# HOW TO COMPLETE THIS TASK:
Show only those lines of the entries where the string "below" is found.

# DATA SUPPLIED:
== Segment start ==
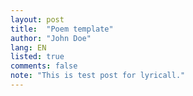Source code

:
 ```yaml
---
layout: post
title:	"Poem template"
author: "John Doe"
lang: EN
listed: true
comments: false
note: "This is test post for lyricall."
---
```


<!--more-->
== Segment end ==
== Segment start ==
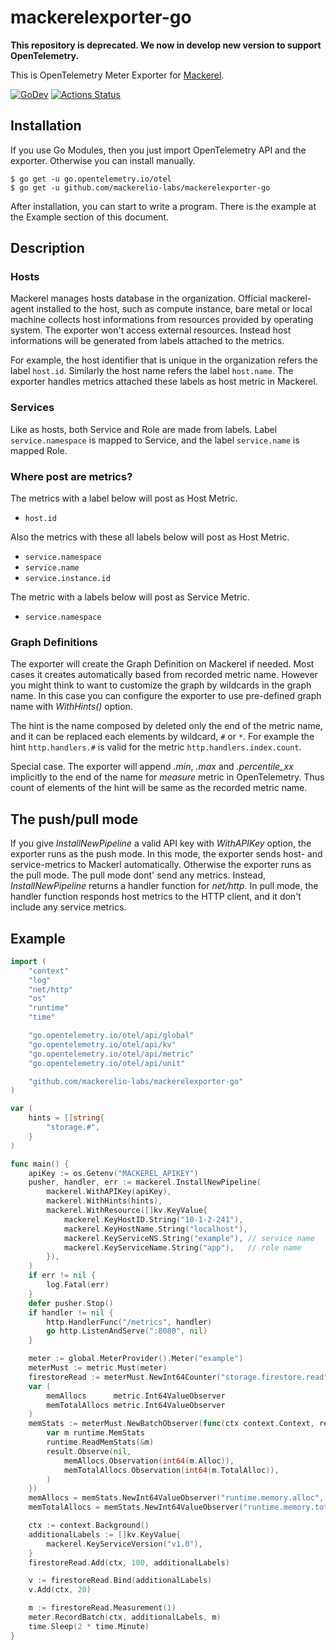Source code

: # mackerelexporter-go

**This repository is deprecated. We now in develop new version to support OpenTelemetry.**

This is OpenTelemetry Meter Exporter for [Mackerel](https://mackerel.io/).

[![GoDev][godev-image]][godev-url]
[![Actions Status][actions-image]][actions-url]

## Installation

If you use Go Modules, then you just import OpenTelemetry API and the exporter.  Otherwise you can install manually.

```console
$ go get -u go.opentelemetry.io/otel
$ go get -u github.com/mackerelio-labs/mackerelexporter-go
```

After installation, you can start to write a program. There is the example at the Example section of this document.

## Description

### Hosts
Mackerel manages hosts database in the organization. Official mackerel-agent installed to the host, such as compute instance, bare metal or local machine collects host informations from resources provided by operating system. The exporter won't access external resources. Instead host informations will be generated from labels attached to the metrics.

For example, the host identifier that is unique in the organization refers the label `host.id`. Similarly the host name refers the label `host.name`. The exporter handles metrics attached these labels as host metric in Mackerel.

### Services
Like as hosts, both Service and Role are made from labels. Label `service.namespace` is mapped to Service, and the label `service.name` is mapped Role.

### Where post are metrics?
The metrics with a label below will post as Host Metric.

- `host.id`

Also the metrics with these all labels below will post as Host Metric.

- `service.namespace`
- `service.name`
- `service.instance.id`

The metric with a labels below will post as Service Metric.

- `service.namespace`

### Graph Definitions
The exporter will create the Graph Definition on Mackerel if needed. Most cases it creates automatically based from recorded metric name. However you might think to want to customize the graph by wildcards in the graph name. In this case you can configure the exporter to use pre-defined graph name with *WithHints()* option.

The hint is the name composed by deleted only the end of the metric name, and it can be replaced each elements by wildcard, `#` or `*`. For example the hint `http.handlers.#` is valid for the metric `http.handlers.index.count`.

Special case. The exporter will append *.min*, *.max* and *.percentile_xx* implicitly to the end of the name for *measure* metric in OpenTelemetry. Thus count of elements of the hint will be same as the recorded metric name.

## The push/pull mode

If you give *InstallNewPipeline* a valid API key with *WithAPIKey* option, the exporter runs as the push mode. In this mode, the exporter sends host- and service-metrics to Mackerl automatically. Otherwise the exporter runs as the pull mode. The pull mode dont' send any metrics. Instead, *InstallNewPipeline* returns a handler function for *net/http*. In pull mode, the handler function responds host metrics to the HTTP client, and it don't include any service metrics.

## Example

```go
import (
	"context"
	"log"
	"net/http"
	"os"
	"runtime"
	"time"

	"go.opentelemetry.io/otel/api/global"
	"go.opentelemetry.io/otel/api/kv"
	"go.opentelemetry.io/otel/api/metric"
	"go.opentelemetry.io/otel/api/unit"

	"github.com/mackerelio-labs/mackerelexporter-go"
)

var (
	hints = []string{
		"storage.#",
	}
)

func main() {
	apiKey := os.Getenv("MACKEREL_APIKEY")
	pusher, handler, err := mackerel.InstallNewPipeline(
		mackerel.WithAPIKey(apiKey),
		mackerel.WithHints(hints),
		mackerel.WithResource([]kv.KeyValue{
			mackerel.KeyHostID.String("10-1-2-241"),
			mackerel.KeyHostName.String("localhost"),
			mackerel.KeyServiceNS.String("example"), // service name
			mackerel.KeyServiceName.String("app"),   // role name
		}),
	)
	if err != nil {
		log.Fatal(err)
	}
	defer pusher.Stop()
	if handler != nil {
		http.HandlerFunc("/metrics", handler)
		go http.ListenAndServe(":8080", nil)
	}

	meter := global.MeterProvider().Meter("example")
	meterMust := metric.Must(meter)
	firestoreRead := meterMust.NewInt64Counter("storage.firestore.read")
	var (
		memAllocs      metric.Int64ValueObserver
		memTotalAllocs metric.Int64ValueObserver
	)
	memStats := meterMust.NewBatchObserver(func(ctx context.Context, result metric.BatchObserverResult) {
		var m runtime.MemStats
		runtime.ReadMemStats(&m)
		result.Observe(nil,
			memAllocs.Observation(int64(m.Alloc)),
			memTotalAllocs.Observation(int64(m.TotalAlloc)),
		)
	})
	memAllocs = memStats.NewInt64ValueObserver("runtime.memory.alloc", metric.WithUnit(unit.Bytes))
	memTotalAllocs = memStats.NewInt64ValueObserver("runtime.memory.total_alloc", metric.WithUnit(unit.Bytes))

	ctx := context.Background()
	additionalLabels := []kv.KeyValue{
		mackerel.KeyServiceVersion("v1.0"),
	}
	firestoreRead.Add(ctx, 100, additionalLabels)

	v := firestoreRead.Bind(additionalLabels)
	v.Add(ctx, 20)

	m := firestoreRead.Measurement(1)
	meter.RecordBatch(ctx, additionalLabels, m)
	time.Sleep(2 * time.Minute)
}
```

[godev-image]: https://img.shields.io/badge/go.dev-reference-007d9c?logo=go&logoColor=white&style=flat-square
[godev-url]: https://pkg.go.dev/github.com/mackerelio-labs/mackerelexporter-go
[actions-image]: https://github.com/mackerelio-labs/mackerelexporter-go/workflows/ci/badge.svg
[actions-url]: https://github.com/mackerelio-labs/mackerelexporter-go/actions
== Segment end ==
# TASK OUTPUT:
The metrics with a label below will post as Host Metric.
Also the metrics with these all labels below will post as Host Metric.
The metric with a labels below will post as Service Metric.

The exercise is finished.